> WHAT IS BEING ASKED
For the entries that follow, state how many lines include the word "estilo", giving the number and nothing else.
[DATA FOR THE TASK]
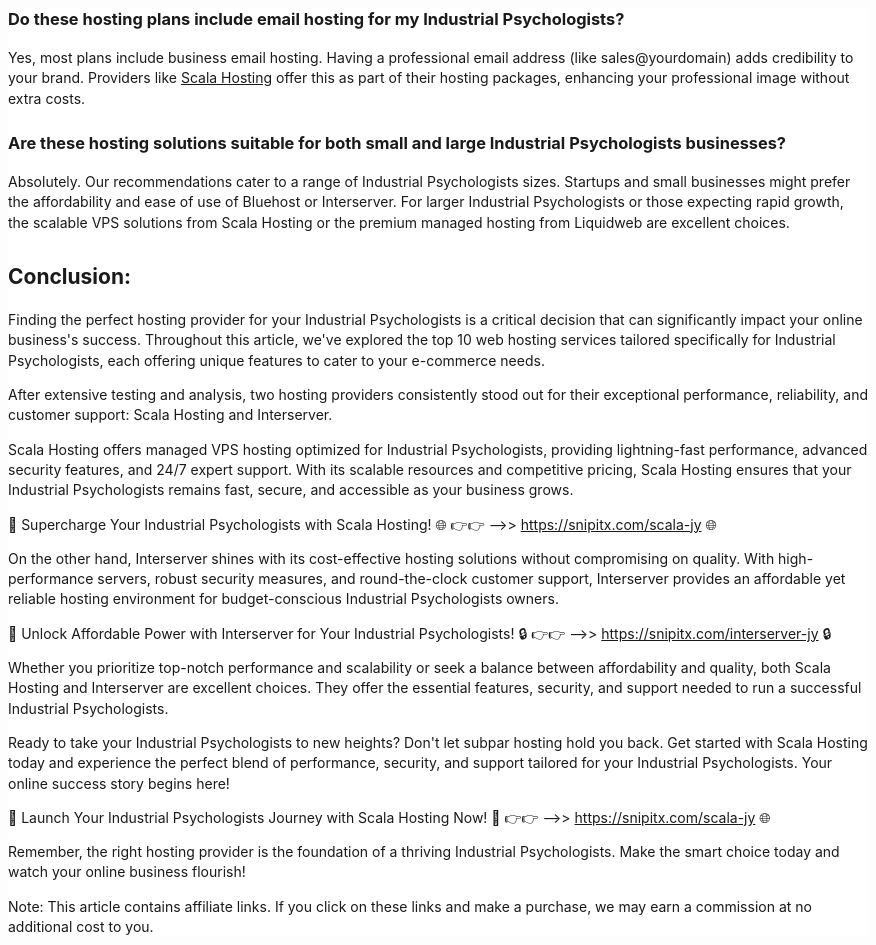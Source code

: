 ### Do these hosting plans include email hosting for my Industrial Psychologists? 
Yes, most plans include business email hosting. Having a professional email address (like sales@yourdomain) adds credibility to your brand. Providers like [Scala Hosting](https://snipitx.com/scala-jy) offer this as part of their hosting packages, enhancing your professional image without extra costs.

### Are these hosting solutions suitable for both small and large Industrial Psychologists businesses? 
Absolutely. Our recommendations cater to a range of Industrial Psychologists sizes. Startups and small businesses might prefer the affordability and ease of use of Bluehost or Interserver. For larger Industrial Psychologists or those expecting rapid growth, the scalable VPS solutions from Scala Hosting or the premium managed hosting from Liquidweb are excellent choices.

## Conclusion:

Finding the perfect hosting provider for your Industrial Psychologists is a critical decision that can significantly impact your online business's success. Throughout this article, we've explored the top 10 web hosting services tailored specifically for Industrial Psychologists, each offering unique features to cater to your e-commerce needs.

After extensive testing and analysis, two hosting providers consistently stood out for their exceptional performance, reliability, and customer support: Scala Hosting and Interserver.

Scala Hosting offers managed VPS hosting optimized for Industrial Psychologists, providing lightning-fast performance, advanced security features, and 24/7 expert support. With its scalable resources and competitive pricing, Scala Hosting ensures that your Industrial Psychologists remains fast, secure, and accessible as your business grows.

🚀 Supercharge Your Industrial Psychologists with Scala Hosting! 🌐
👉👉 -->> https://snipitx.com/scala-jy 🌐

On the other hand, Interserver shines with its cost-effective hosting solutions without compromising on quality. With high-performance servers, robust security measures, and round-the-clock customer support, Interserver provides an affordable yet reliable hosting environment for budget-conscious Industrial Psychologists owners.

💸 Unlock Affordable Power with Interserver for Your Industrial Psychologists! 🔒
👉👉 -->> https://snipitx.com/interserver-jy 🔒

Whether you prioritize top-notch performance and scalability or seek a balance between affordability and quality, both Scala Hosting and Interserver are excellent choices. They offer the essential features, security, and support needed to run a successful Industrial Psychologists.

Ready to take your Industrial Psychologists to new heights? Don't let subpar hosting hold you back. Get started with Scala Hosting today and experience the perfect blend of performance, security, and support tailored for your Industrial Psychologists. Your online success story begins here!

🚀 Launch Your Industrial Psychologists Journey with Scala Hosting Now! 🌟
👉👉 -->> https://snipitx.com/scala-jy 🌐

Remember, the right hosting provider is the foundation of a thriving Industrial Psychologists. Make the smart choice today and watch your online business flourish!

Note: This article contains affiliate links. If you click on these links and make a purchase, we may earn a commission at no additional cost to you.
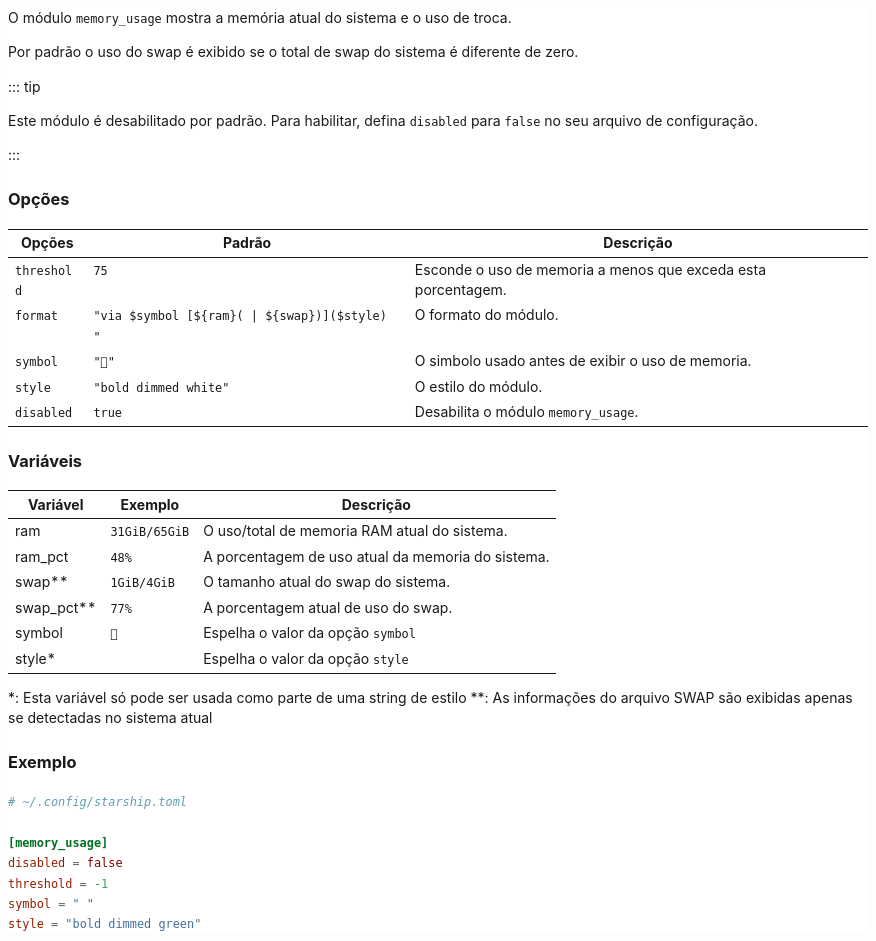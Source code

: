 O módulo `memory_usage` mostra a memória atual do sistema e o uso de troca.

Por padrão o uso do swap é exibido se o total de swap do sistema é diferente de zero.

::: tip

Este módulo é desabilitado por padrão. Para habilitar, defina `disabled` para `false` no seu arquivo de configuração.

:::

### Opções

| Opções      | Padrão                                          | Descrição                                                     |
| ----------- | ----------------------------------------------- | ------------------------------------------------------------- |
| `threshold` | `75`                                            | Esconde o uso de memoria a menos que exceda esta porcentagem. |
| `format`    | `"via $symbol [${ram}( \| ${swap})]($style) "` | O formato do módulo.                                          |
| `symbol`    | `"🐏"`                                           | O simbolo usado antes de exibir o uso de memoria.             |
| `style`     | `"bold dimmed white"`                           | O estilo do módulo.                                           |
| `disabled`  | `true`                                          | Desabilita o módulo `memory_usage`.                           |

### Variáveis

| Variável         | Exemplo       | Descrição                                         |
| ---------------- | ------------- | ------------------------------------------------- |
| ram              | `31GiB/65GiB` | O uso/total de memoria RAM atual do sistema.      |
| ram_pct          | `48%`         | A porcentagem de uso atual da memoria do sistema. |
| swap\*\*     | `1GiB/4GiB`   | O tamanho atual do swap do sistema.               |
| swap_pct\*\* | `77%`         | A porcentagem atual de uso do swap.               |
| symbol           | `🐏`           | Espelha o valor da opção `symbol`                 |
| style\*        |               | Espelha o valor da opção `style`                  |

*: Esta variável só pode ser usada como parte de uma string de estilo *\*: As informações do arquivo SWAP são exibidas apenas se detectadas no sistema atual

### Exemplo

```toml
# ~/.config/starship.toml

[memory_usage]
disabled = false
threshold = -1
symbol = " "
style = "bold dimmed green"
```
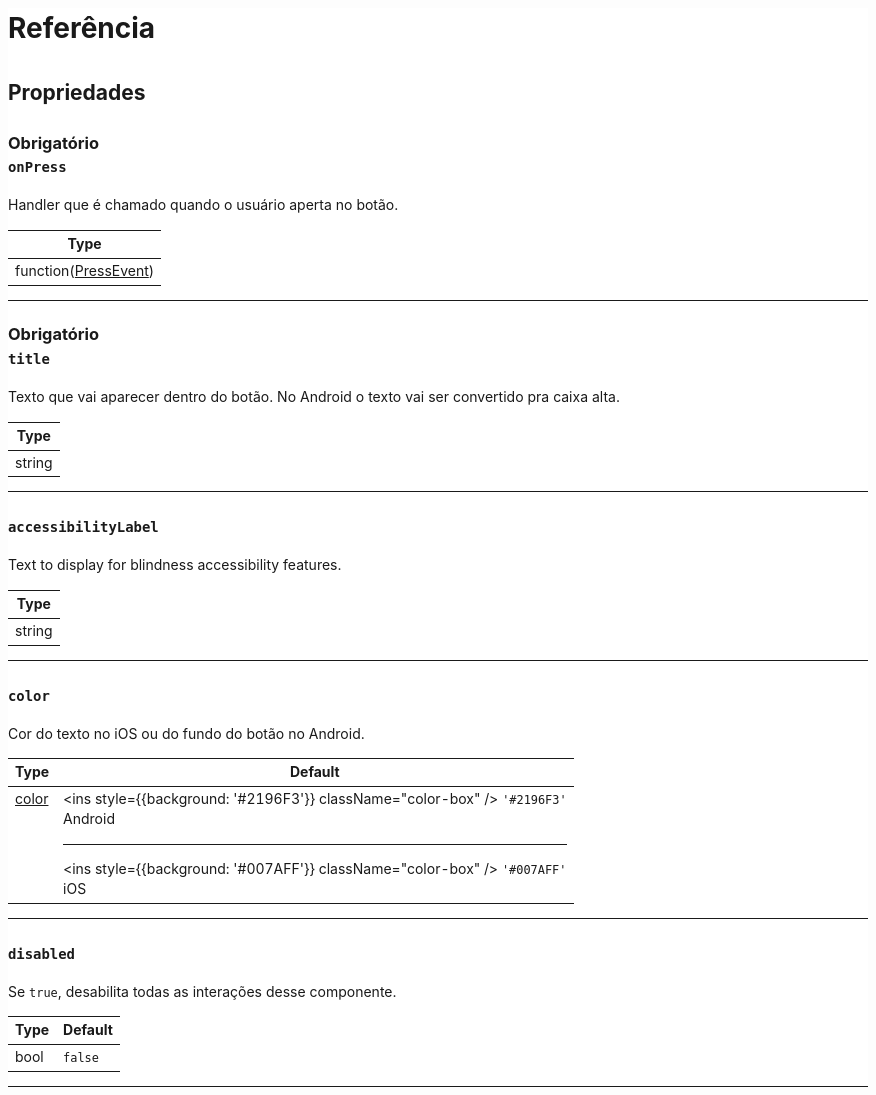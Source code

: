 # Referência

## Propriedades

### <div class="label Obrigatório basic">Obrigatório</div>**`onPress`**

Handler que é chamado quando o usuário aperta no botão.

| Type                               |
| ---------------------------------- |
| function([PressEvent](pressevent)) |

---

### <div class="label Obrigatório basic">Obrigatório</div>**`title`**

Texto que vai aparecer dentro do botão. No Android o texto vai ser convertido pra caixa alta.

| Type   |
| ------ |
| string |

---

### `accessibilityLabel`

Text to display for blindness accessibility features.

| Type   |
| ------ |
| string |

---

### `color`

Cor do texto no iOS ou do fundo do botão no Android.

| Type            | Default                                                                                                                                                                                                                                   |
| --------------- | ----------------------------------------------------------------------------------------------------------------------------------------------------------------------------------------------------------------------------------------- |
| [color](colors) | <ins style={{background: '#2196F3'}} className="color-box" /> `'#2196F3'` <div className="label android">Android</div><hr/><ins style={{background: '#007AFF'}} className="color-box" /> `'#007AFF'` <div className="label ios">iOS</div> |

---

### `disabled`

Se `true`, desabilita todas as interações desse componente.

| Type | Default |
| ---- | ------- |
| bool | `false` |

---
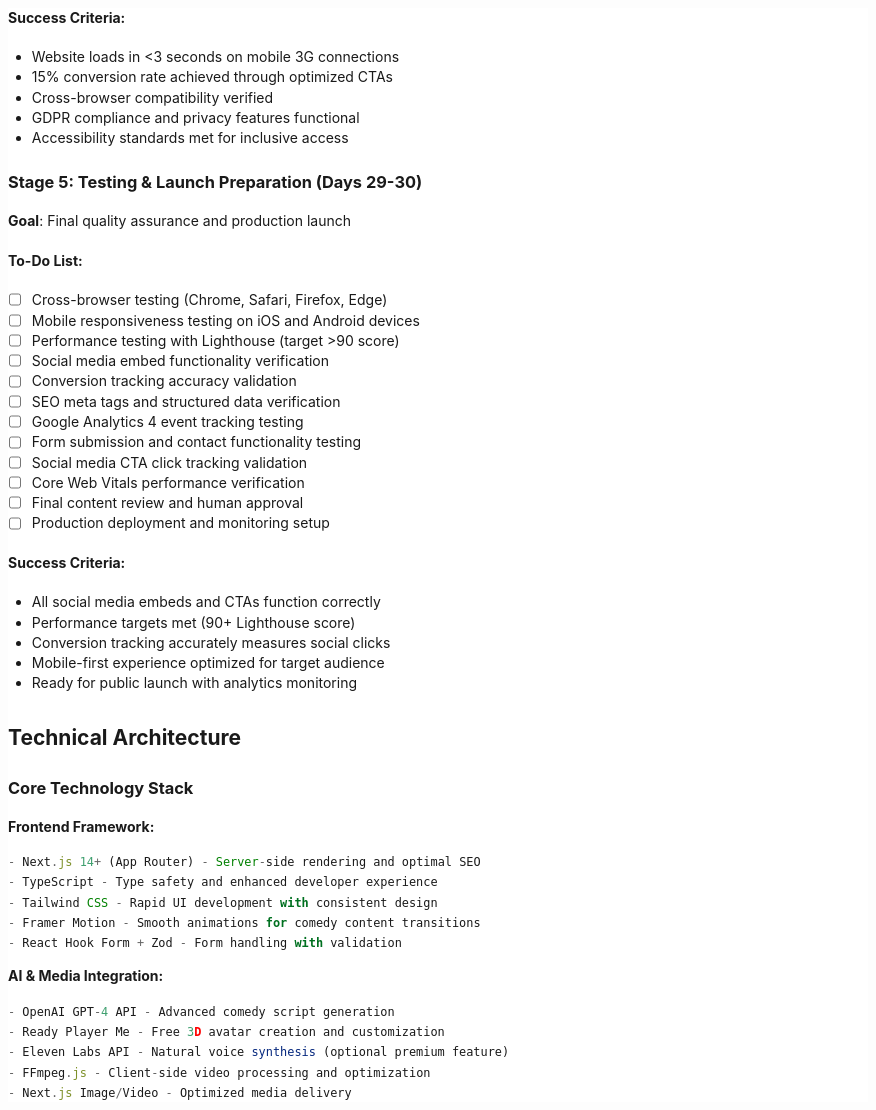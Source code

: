 #### Success Criteria:
- Website loads in <3 seconds on mobile 3G connections
- 15% conversion rate achieved through optimized CTAs
- Cross-browser compatibility verified
- GDPR compliance and privacy features functional
- Accessibility standards met for inclusive access

### Stage 5: Testing & Launch Preparation (Days 29-30)
**Goal**: Final quality assurance and production launch

#### To-Do List:
- [ ] Cross-browser testing (Chrome, Safari, Firefox, Edge)
- [ ] Mobile responsiveness testing on iOS and Android devices
- [ ] Performance testing with Lighthouse (target >90 score)
- [ ] Social media embed functionality verification
- [ ] Conversion tracking accuracy validation
- [ ] SEO meta tags and structured data verification
- [ ] Google Analytics 4 event tracking testing
- [ ] Form submission and contact functionality testing
- [ ] Social media CTA click tracking validation
- [ ] Core Web Vitals performance verification
- [ ] Final content review and human approval
- [ ] Production deployment and monitoring setup

#### Success Criteria:
- All social media embeds and CTAs function correctly
- Performance targets met (90+ Lighthouse score)
- Conversion tracking accurately measures social clicks
- Mobile-first experience optimized for target audience
- Ready for public launch with analytics monitoring

## Technical Architecture

### Core Technology Stack

**Frontend Framework:**
```typescript
- Next.js 14+ (App Router) - Server-side rendering and optimal SEO
- TypeScript - Type safety and enhanced developer experience
- Tailwind CSS - Rapid UI development with consistent design
- Framer Motion - Smooth animations for comedy content transitions
- React Hook Form + Zod - Form handling with validation
```

**AI & Media Integration:**
```typescript
- OpenAI GPT-4 API - Advanced comedy script generation
- Ready Player Me - Free 3D avatar creation and customization
- Eleven Labs API - Natural voice synthesis (optional premium feature)
- FFmpeg.js - Client-side video processing and optimization
- Next.js Image/Video - Optimized media delivery
```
[/DATA FOR THE TASK]
> ANSWER SPACE
2